Piperlongumine inhibits angiotensin II-induced extracellular matrix expression in cardiac fibroblasts.

Abstract

Piperlongumine (PL), a single component isolated from Piper longum, has been reported to possess anti-inflammatory, antibacterial, antiangiogenic, antioxidant, antitumor, and antidiabetic activities. However, its role in cardiac fibrosis remains to be clarified. Therefore, we determined the effects of PL on cardiac fibroblasts (CFs) proliferation, and extracellular matrix (ECM) production under angiotensin II (Ang II) conditions, and further investigated the underlying molecular mechanism.
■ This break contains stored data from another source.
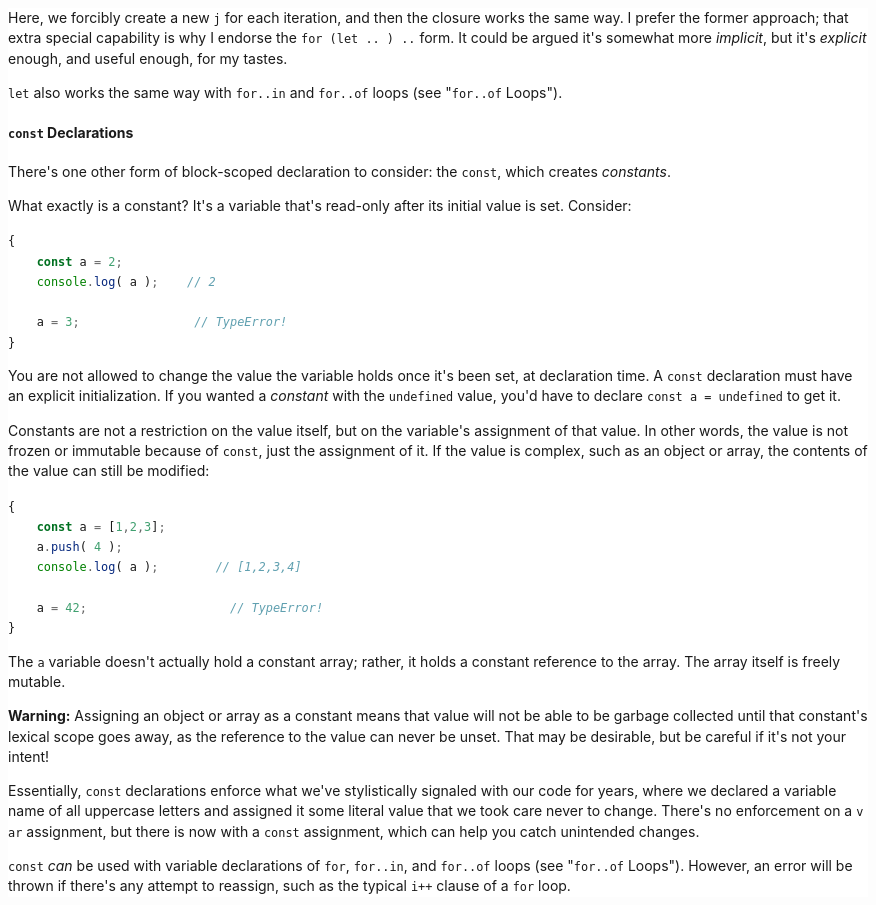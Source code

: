 Here, we forcibly create a new `j` for each iteration, and then the closure works the same way. I prefer the former approach; that extra special capability is why I endorse the `for (let .. ) ..` form. It could be argued it's somewhat more _implicit_, but it's _explicit_ enough, and useful enough, for my tastes.

`let` also works the same way with `for..in` and `for..of` loops \(see "`for..of` Loops"\).

#### `const` Declarations

There's one other form of block-scoped declaration to consider: the `const`, which creates _constants_.

What exactly is a constant? It's a variable that's read-only after its initial value is set. Consider:

```javascript
{
    const a = 2;
    console.log( a );    // 2

    a = 3;                // TypeError!
}
```

You are not allowed to change the value the variable holds once it's been set, at declaration time. A `const` declaration must have an explicit initialization. If you wanted a _constant_ with the `undefined` value, you'd have to declare `const a = undefined` to get it.

Constants are not a restriction on the value itself, but on the variable's assignment of that value. In other words, the value is not frozen or immutable because of `const`, just the assignment of it. If the value is complex, such as an object or array, the contents of the value can still be modified:

```javascript
{
    const a = [1,2,3];
    a.push( 4 );
    console.log( a );        // [1,2,3,4]

    a = 42;                    // TypeError!
}
```

The `a` variable doesn't actually hold a constant array; rather, it holds a constant reference to the array. The array itself is freely mutable.

**Warning:** Assigning an object or array as a constant means that value will not be able to be garbage collected until that constant's lexical scope goes away, as the reference to the value can never be unset. That may be desirable, but be careful if it's not your intent!

Essentially, `const` declarations enforce what we've stylistically signaled with our code for years, where we declared a variable name of all uppercase letters and assigned it some literal value that we took care never to change. There's no enforcement on a `var` assignment, but there is now with a `const` assignment, which can help you catch unintended changes.

`const` _can_ be used with variable declarations of `for`, `for..in`, and `for..of` loops \(see "`for..of` Loops"\). However, an error will be thrown if there's any attempt to reassign, such as the typical `i++` clause of a `for` loop.
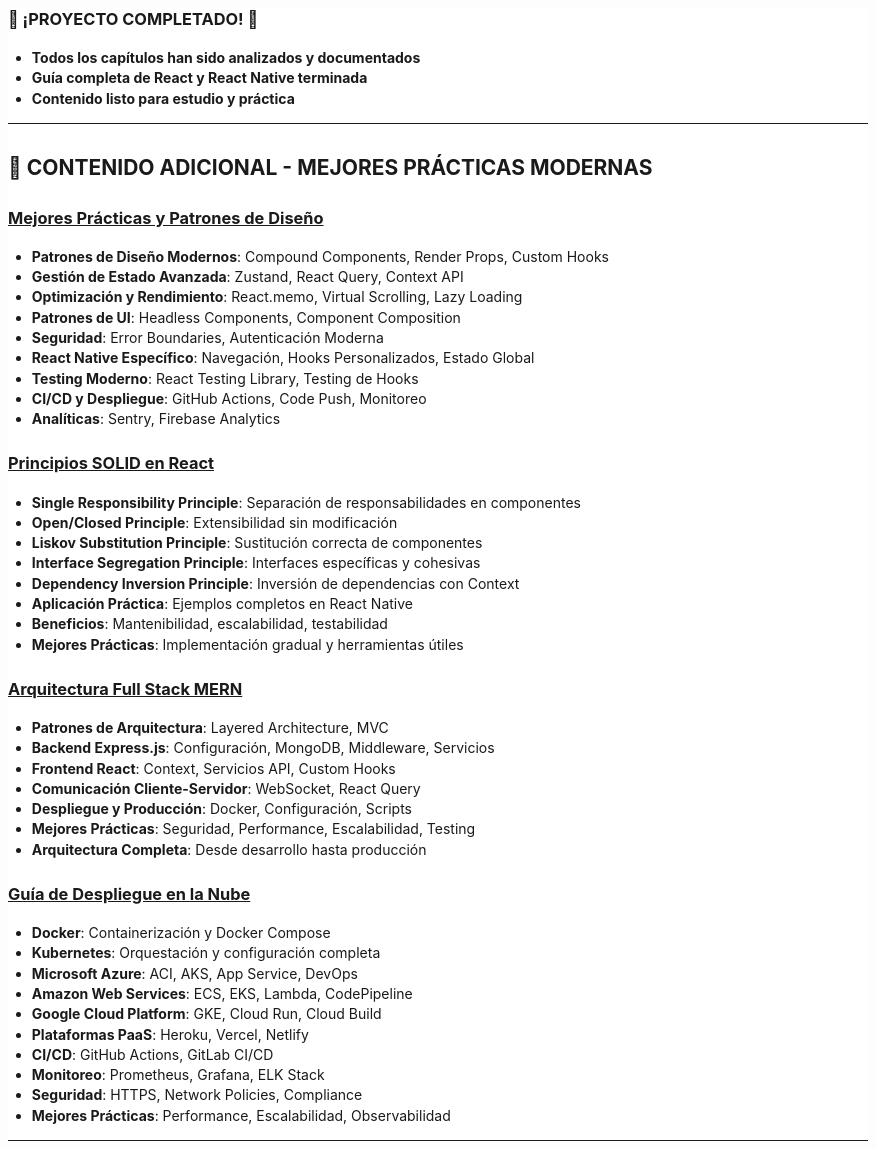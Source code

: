 
### **🎉 ¡PROYECTO COMPLETADO! 🎉**
- **Todos los capítulos han sido analizados y documentados**
- **Guía completa de React y React Native terminada**
- **Contenido listo para estudio y práctica**

---

## 🚀 **CONTENIDO ADICIONAL - MEJORES PRÁCTICAS MODERNAS**

### **[Mejores Prácticas y Patrones de Diseño](./MEJORES_PRACTICAS_MODERNAS.md)**
- **Patrones de Diseño Modernos**: Compound Components, Render Props, Custom Hooks
- **Gestión de Estado Avanzada**: Zustand, React Query, Context API
- **Optimización y Rendimiento**: React.memo, Virtual Scrolling, Lazy Loading
- **Patrones de UI**: Headless Components, Component Composition
- **Seguridad**: Error Boundaries, Autenticación Moderna
- **React Native Específico**: Navegación, Hooks Personalizados, Estado Global
- **Testing Moderno**: React Testing Library, Testing de Hooks
- **CI/CD y Despliegue**: GitHub Actions, Code Push, Monitoreo
- **Analíticas**: Sentry, Firebase Analytics

### **[Principios SOLID en React](./PRINCIPIOS_SOLID_REACT.md)**
- **Single Responsibility Principle**: Separación de responsabilidades en componentes
- **Open/Closed Principle**: Extensibilidad sin modificación
- **Liskov Substitution Principle**: Sustitución correcta de componentes
- **Interface Segregation Principle**: Interfaces específicas y cohesivas
- **Dependency Inversion Principle**: Inversión de dependencias con Context
- **Aplicación Práctica**: Ejemplos completos en React Native
- **Beneficios**: Mantenibilidad, escalabilidad, testabilidad
- **Mejores Prácticas**: Implementación gradual y herramientas útiles

### **[Arquitectura Full Stack MERN](./ARQUITECTURA_MERN_FULLSTACK.md)**
- **Patrones de Arquitectura**: Layered Architecture, MVC
- **Backend Express.js**: Configuración, MongoDB, Middleware, Servicios
- **Frontend React**: Context, Servicios API, Custom Hooks
- **Comunicación Cliente-Servidor**: WebSocket, React Query
- **Despliegue y Producción**: Docker, Configuración, Scripts
- **Mejores Prácticas**: Seguridad, Performance, Escalabilidad, Testing
- **Arquitectura Completa**: Desde desarrollo hasta producción

### **[Guía de Despliegue en la Nube](./GUIA_DESPLIEGUE_CLOUD.md)**
- **Docker**: Containerización y Docker Compose
- **Kubernetes**: Orquestación y configuración completa
- **Microsoft Azure**: ACI, AKS, App Service, DevOps
- **Amazon Web Services**: ECS, EKS, Lambda, CodePipeline
- **Google Cloud Platform**: GKE, Cloud Run, Cloud Build
- **Plataformas PaaS**: Heroku, Vercel, Netlify
- **CI/CD**: GitHub Actions, GitLab CI/CD
- **Monitoreo**: Prometheus, Grafana, ELK Stack
- **Seguridad**: HTTPS, Network Policies, Compliance
- **Mejores Prácticas**: Performance, Escalabilidad, Observabilidad

---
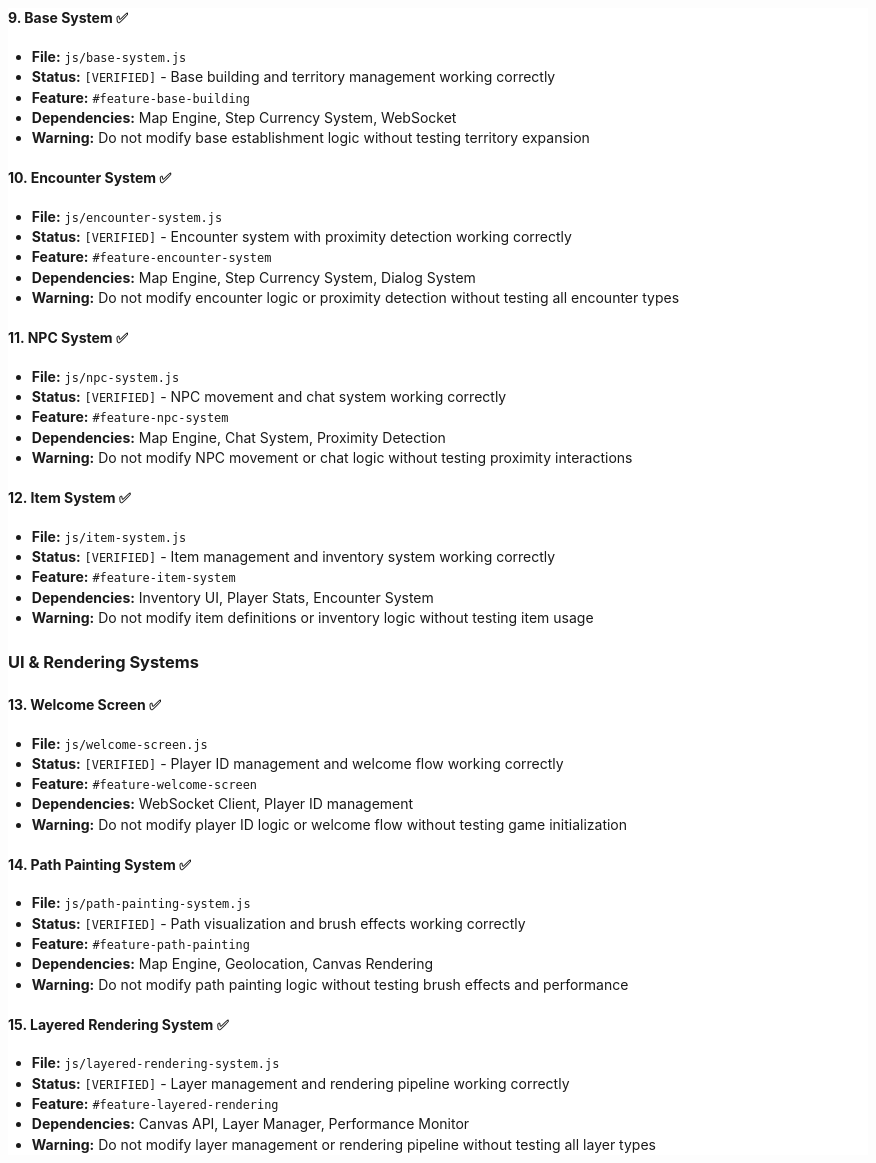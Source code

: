 #### 9. **Base System** ✅
- **File:** `js/base-system.js`
- **Status:** `[VERIFIED]` - Base building and territory management working correctly
- **Feature:** `#feature-base-building`
- **Dependencies:** Map Engine, Step Currency System, WebSocket
- **Warning:** Do not modify base establishment logic without testing territory expansion

#### 10. **Encounter System** ✅
- **File:** `js/encounter-system.js`
- **Status:** `[VERIFIED]` - Encounter system with proximity detection working correctly
- **Feature:** `#feature-encounter-system`
- **Dependencies:** Map Engine, Step Currency System, Dialog System
- **Warning:** Do not modify encounter logic or proximity detection without testing all encounter types

#### 11. **NPC System** ✅
- **File:** `js/npc-system.js`
- **Status:** `[VERIFIED]` - NPC movement and chat system working correctly
- **Feature:** `#feature-npc-system`
- **Dependencies:** Map Engine, Chat System, Proximity Detection
- **Warning:** Do not modify NPC movement or chat logic without testing proximity interactions

#### 12. **Item System** ✅
- **File:** `js/item-system.js`
- **Status:** `[VERIFIED]` - Item management and inventory system working correctly
- **Feature:** `#feature-item-system`
- **Dependencies:** Inventory UI, Player Stats, Encounter System
- **Warning:** Do not modify item definitions or inventory logic without testing item usage

### UI & Rendering Systems

#### 13. **Welcome Screen** ✅
- **File:** `js/welcome-screen.js`
- **Status:** `[VERIFIED]` - Player ID management and welcome flow working correctly
- **Feature:** `#feature-welcome-screen`
- **Dependencies:** WebSocket Client, Player ID management
- **Warning:** Do not modify player ID logic or welcome flow without testing game initialization

#### 14. **Path Painting System** ✅
- **File:** `js/path-painting-system.js`
- **Status:** `[VERIFIED]` - Path visualization and brush effects working correctly
- **Feature:** `#feature-path-painting`
- **Dependencies:** Map Engine, Geolocation, Canvas Rendering
- **Warning:** Do not modify path painting logic without testing brush effects and performance

#### 15. **Layered Rendering System** ✅
- **File:** `js/layered-rendering-system.js`
- **Status:** `[VERIFIED]` - Layer management and rendering pipeline working correctly
- **Feature:** `#feature-layered-rendering`
- **Dependencies:** Canvas API, Layer Manager, Performance Monitor
- **Warning:** Do not modify layer management or rendering pipeline without testing all layer types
Our data revealed that PL inhibited the proliferation and migration of CFs induced by Ang II. In addition, PL blocked the transformation of CFs to myofibroblasts induced by Ang II, as well as decreased cellular reactive oxygen species (ROS) production and malondialdehyde level in Ang II-stimulated CFs. Furthermore, PL significantly suppressed the Ang II-increased phosphorylation of extracellular regulated protein kinase 1/2 (ERK1/2) in CFs. Taken together, the results of the current study demonstrated that PL inhibits Ang II-induced cell proliferation, migration, and ECM expression in CFs through the inactivation of the ERR1/2 signaling pathway. These data strongly suggest that PL may be a promising therapeutic candidate for the treatment of cardiac fibrosis.